B U F F A L O N E W S
The U.S. Army Corps of Engineers has already completed its wetlands delineation process for a Grand Island subdivision, but some residents believe some wetlands were overlooked and they want the agency to revisit the site.
“It’s obvious what’s there; it’s very obvious,” Lois Shriver said Monday night during the regular Grand Island Town Board meeting.
Gerald Wochadlo, a Fareway Lane resident, said the proposed future site of the Country Club Cottages, at Fix and Baseline roads, has wetlands that were not delineated. Wochadlo is president of the Fareway Fix Baseline Neighborhood Association, which hired Watts Engineering last November to conduct an independent assessment of the site.
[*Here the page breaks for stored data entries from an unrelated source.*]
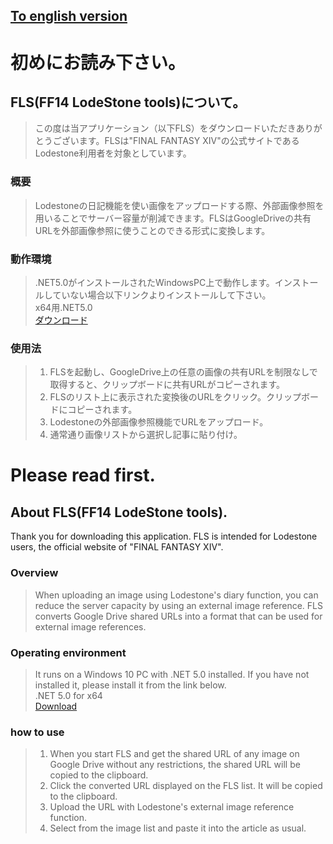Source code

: ## [To english version](https://github.com/FizzFizzGit/FLS_CS/tree/gh-pages#please-read-first)

# 初めにお読み下さい。

## FLS(FF14 LodeStone tools)について。

>この度は当アプリケーション（以下FLS）をダウンロードいただきありがとうございます。FLSは"FINAL FANTASY XIV"の公式サイトであるLodestone利用者を対象としています。

### 概要

>Lodestoneの日記機能を使い画像をアップロードする際、外部画像参照を用いることでサーバー容量が削減できます。FLSはGoogleDriveの共有URLを外部画像参照に使うことのできる形式に変換します。

### 動作環境

>.NET5.0がインストールされたWindowsPC上で動作します。インストールしていない場合以下リンクよりインストールして下さい。  
>x64用.NET5.0  
>[ダウンロード](https://dotnet.microsoft.com/download/dotnet/thank-you/runtime-desktop-5.0.7-windows-x64-installer
)

### 使用法

>1. FLSを起動し、GoogleDrive上の任意の画像の共有URLを制限なしで取得すると、クリップボードに共有URLがコピーされます。
>2. FLSのリスト上に表示された変換後のURLをクリック。クリップボードにコピーされます。
>3. Lodestoneの外部画像参照機能でURLをアップロード。
>4. 通常通り画像リストから選択し記事に貼り付け。

# Please read first.

## About FLS(FF14 LodeStone tools).

Thank you for downloading this application.
FLS is intended for Lodestone users, the official website of
"FINAL FANTASY XIV".

### Overview

>When uploading an image using Lodestone's diary function, you can reduce the server capacity by using an external image reference. FLS converts Google Drive shared URLs into a format that can be used for external image references.

### Operating environment

>It runs on a Windows 10 PC with .NET 5.0 installed. If you have not installed it, please install it from the link below.  
>.NET 5.0 for x64  
>[Download](https://dotnet.microsoft.com/download/dotnet/thank-you/runtime-desktop-5.0.7-windows-x64-installer)

### how to use

>1. When you start FLS and get the shared URL of any image on Google Drive without any restrictions, the shared URL will be copied to the clipboard.
>2. Click the converted URL displayed on the FLS list. It will be copied to the clipboard.
>3. Upload the URL with Lodestone's external image reference function.
>4. Select from the image list and paste it into the article as usual.
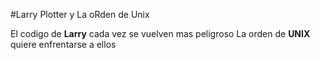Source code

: #Larry Plotter y La oRden de Unix

El codigo de **Larry** cada vez se vuelven mas peligroso
La orden de **UNIX** quiere enfrentarse a ellos
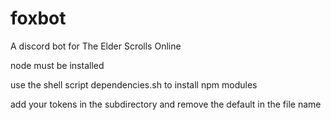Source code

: # foxbot

A discord bot for The Elder Scrolls Online

node must be installed 

use the shell script dependencies.sh to install npm modules

add your tokens in the subdirectory and remove the default in the file name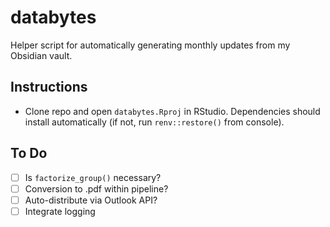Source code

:# databytes

Helper script for automatically generating monthly updates from my Obsidian vault.


## Instructions

- Clone repo and open `databytes.Rproj` in RStudio.  Dependencies should install automatically (if not, run `renv::restore()` from console).


## To Do
- [ ] Is `factorize_group()` necessary?
- [ ] Conversion to .pdf within pipeline?
- [ ] Auto-distribute via Outlook API?
- [ ] Integrate logging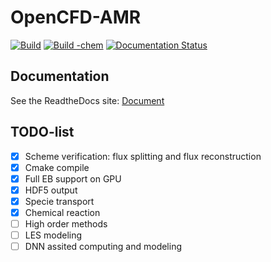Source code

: # OpenCFD-AMR
[![Build](https://github.com/FR13ndSDP/OpenCFD-AMR/actions/workflows/build.yaml/badge.svg)](https://github.com/FR13ndSDP/OpenCFD-AMR/actions/workflows/build.yaml) [![Build -chem](https://github.com/FR13ndSDP/OpenCFD-AMR/actions/workflows/build-chem.yml/badge.svg)](https://github.com/FR13ndSDP/OpenCFD-AMR/actions/workflows/build-chem.yml) [![Documentation Status](https://readthedocs.org/projects/opencfd-amr-doc/badge/?version=latest)](https://opencfd-amr-doc.readthedocs.io/zh_CN/latest/?badge=latest)

## Documentation

See the ReadtheDocs site: [Document](https://opencfd-amr-doc.readthedocs.io/)

## TODO-list

- [x] Scheme verification: flux splitting and flux reconstruction
- [x] Cmake compile
- [x] Full EB support on GPU
- [x] HDF5 output 
- [x] Specie transport
- [x] Chemical reaction
- [ ] High order methods
- [ ] LES modeling
- [ ] DNN assited computing and modeling
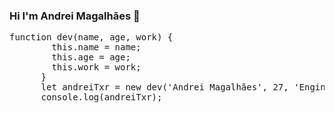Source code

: ### Hi I'm Andrei Magalhães 👋

<pre>
function dev(name, age, work) {
        this.name = name;
        this.age = age;
        this.work = work;
      }
      let andreiTxr = new dev('Andrei Magalhães', 27, 'Engineer Computer Student and Front-end Developer');
      console.log(andreiTxr);
</pre>

<!--
**andreitxr/andreitxr** is a ✨ _special_ ✨ repository because its `README.md` (this file) appears on your GitHub profile.

Here are some ideas to get you started:

- 🔭 I’m currently working on ...
- 🌱 I’m currently learning ...
- 👯 I’m looking to collaborate on ...
- 🤔 I’m looking for help with ...
- 💬 Ask me about ...
- 📫 How to reach me: ...
- 😄 Pronouns: ...
- ⚡ Fun fact: ...
-->
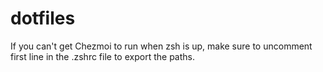 # dotfiles
If you can't get Chezmoi to run when zsh is up, make sure to uncomment first line in the .zshrc file to export the paths.
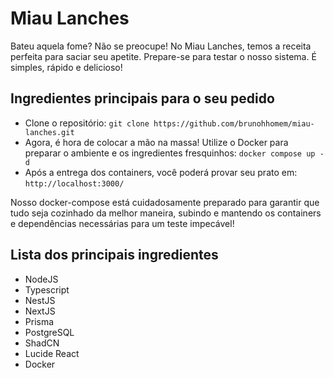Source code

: ﻿# Miau Lanches

Bateu aquela fome? Não se preocupe! No Miau Lanches, temos a receita perfeita para saciar seu apetite. Prepare-se para testar o nosso sistema. É simples, rápido e delicioso!

## Ingredientes principais para o seu pedido

- Clone o repositório: `git clone https://github.com/brunohhomem/miau-lanches.git`
- Agora, é hora de colocar a mão na massa! Utilize o Docker para preparar o ambiente e os ingredientes fresquinhos: `docker compose up -d`
- Após a entrega dos containers, você poderá provar seu prato em: `http://localhost:3000/`

Nosso docker-compose está cuidadosamente preparado para garantir que tudo seja cozinhado da melhor maneira, subindo e mantendo os containers e dependências necessárias para um teste impecável!

## Lista dos principais ingredientes

- NodeJS
- Typescript
- NestJS
- NextJS
- Prisma
- PostgreSQL
- ShadCN
- Lucide React
- Docker

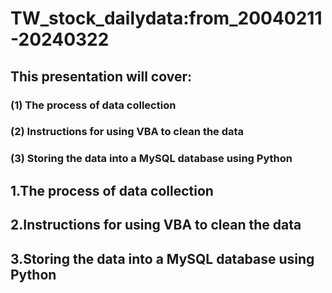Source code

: # TW_stock_dailydata:from_20040211-20240322

## This presentation will cover:
### (1) The process of data collection
### (2) Instructions for using VBA to clean the data
### (3) Storing the data into a MySQL database using Python

## 1.The process of data collection




## 2.Instructions for using VBA to clean the data




## 3.Storing the data into a MySQL database using Python



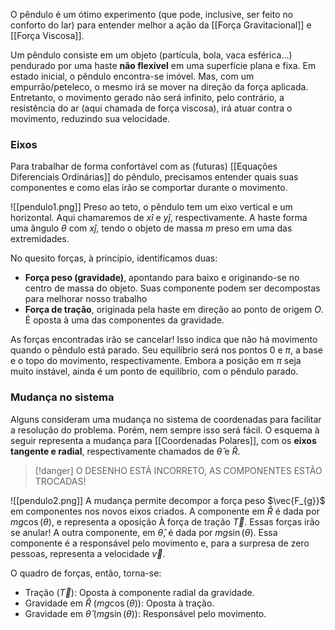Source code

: O pêndulo é um ótimo experimento (que pode, inclusive, ser feito no conforto do lar) para entender melhor a ação da [[Força Gravitacional]] e [[Força Viscosa]].

Um pêndulo consiste em um objeto (partícula, bola, vaca esférica...) pendurado por uma haste **não flexível** em uma superfície plana e fixa.
Em estado inicial, o pêndulo encontra-se imóvel. Mas, com um empurrão/peteleco, o mesmo irá se mover na direção da força aplicada. Entretanto, o movimento gerado não será infinito, pelo contrário, a resistência do ar (aqui chamada de força viscosa), irá atuar contra o movimento, reduzindo sua velocidade. 

### Eixos
Para trabalhar de forma confortável com as (futuras) [[Equações Diferenciais Ordinárias]] do pêndulo, precisamos entender quais suas componentes e como elas irão se comportar durante o movimento.

![[pendulo1.png]]
Preso ao teto, o pêndulo tem um eixo vertical e um horizontal. Aqui chamaremos de $x\hat{i}$ e $y\hat{j}$, respectivamente. 
A haste forma uma ângulo $\theta$ com $x\hat{j}$, tendo o objeto de massa $m$ preso em uma das extremidades. 

No quesito forças, à princípio, identificamos duas: 
- **Força peso (gravidade)**, apontando para baixo e originando-se no centro de massa do objeto. Suas componente podem ser decompostas para melhorar nosso trabalho
- **Força de tração**, originada pela haste em direção ao ponto de origem $O$. É oposta à uma das componentes da gravidade.

As forças encontradas irão se cancelar! Isso indica que não há movimento quando o pêndulo está parado.
Seu equilíbrio será nos pontos 0 e $\pi$, a base e o topo do movimento, respectivamente. Embora a posição em $\pi$ seja muito instável, ainda é um ponto de equilíbrio, com o pêndulo parado.

### Mudança no sistema
Alguns consideram uma mudança no sistema de coordenadas para facilitar a resolução do problema. Porém, nem sempre isso será fácil.
O esquema à seguir representa a mudança para [[Coordenadas Polares]], com os **eixos tangente e radial**, respectivamente chamados de $\hat{\theta}$ e $\hat{R}$.

>[!danger] O DESENHO ESTÁ INCORRETO, AS COMPONENTES ESTÃO TROCADAS!


![[pendulo2.png]]
A mudança permite decompor a força peso $\vec{F_{g}}$ em componentes nos novos eixos criados. A componente em $\hat{R}$ é dada por $mg\cos({\theta)}$, e representa a oposição À força de tração $\vec{T}$. Essas forças irão se anular!
A outra componente, em $\hat{\theta}$, é dada por $mg\sin{(\theta)}$. Essa componente é a responsável pelo movimento e, para a surpresa de zero pessoas, representa a velocidade $\vec{v}$.

O quadro de forças, então, torna-se:
- Tração ($\vec{T}$): Oposta à componente radial da gravidade.
- Gravidade em $\hat{R}$ ($mg\cos{(\theta)}$): Oposta à tração.
- Gravidade em $\hat{\theta}$ ($mg\sin{(\theta)}$): Responsável pelo movimento.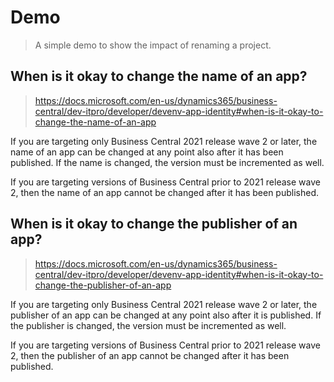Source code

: # Demo

> A simple demo to show the impact of renaming a project.

## When is it okay to change the name of an app?

> https://docs.microsoft.com/en-us/dynamics365/business-central/dev-itpro/developer/devenv-app-identity#when-is-it-okay-to-change-the-name-of-an-app

If you are targeting only Business Central 2021 release wave 2 or later, the name of an app can be changed at any point also after it has been published. If the name is changed, the version must be incremented as well.

If you are targeting versions of Business Central prior to 2021 release wave 2, then the name of an app cannot be changed after it has been published.

## When is it okay to change the publisher of an app?

> https://docs.microsoft.com/en-us/dynamics365/business-central/dev-itpro/developer/devenv-app-identity#when-is-it-okay-to-change-the-publisher-of-an-app

If you are targeting only Business Central 2021 release wave 2 or later, the publisher of an app can be changed at any point also after it is published. If the publisher is changed, the version must be incremented as well.

If you are targeting versions of Business Central prior to 2021 release wave 2, then the publisher of an app cannot be changed after it has been published.
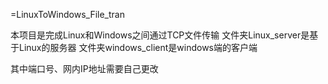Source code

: =LinuxToWindows_File_tran

本项目是完成Linux和Windows之间通过TCP文件传输
文件夹Linux_server是基于Linux的服务器
文件夹windows_client是windows端的客户端

其中端口号、网内IP地址需要自己更改
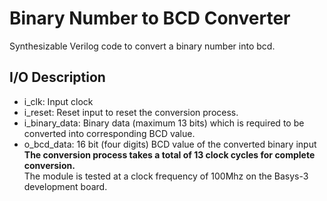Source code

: # Binary Number to BCD Converter
Synthesizable Verilog code to convert a binary number into bcd.
## I/O Description
- i_clk: Input clock
- i_reset: Reset input to reset the conversion process.
- i_binary_data: Binary data (maximum 13 bits) which is required to be converted into corresponding BCD value.
- o_bcd_data: 16 bit (four digits) BCD value of the converted binary input <br>
**The conversion process takes a total of 13 clock cycles for complete conversion.** <br>
  The module is tested at a clock frequency of 100Mhz on the Basys-3 development board.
“There needs to be reassessment of the wetlands that were overlooked,” Wochadlo said.
Shriver, who is an Amherst resident but a member of the Grand Island group, said the Watts findings show wetlands with connections to navigation waters, making them eligible for the corps’ jurisdiction.
“If the state doesn’t take jurisdiction, that doesn’t mean they don’t exist,” she said.
The subdivision site underwent an assessment in September 2005, and the findings prompted the corps to require wetlands mitigation by the developer.
Town Supervisor Peter A. McMahon said the Town Board doesn’t make wetlands decisions and he doesn’t know if the corps will revisit the site.
“We can’t force them; they are higher up on the food chain,” he said.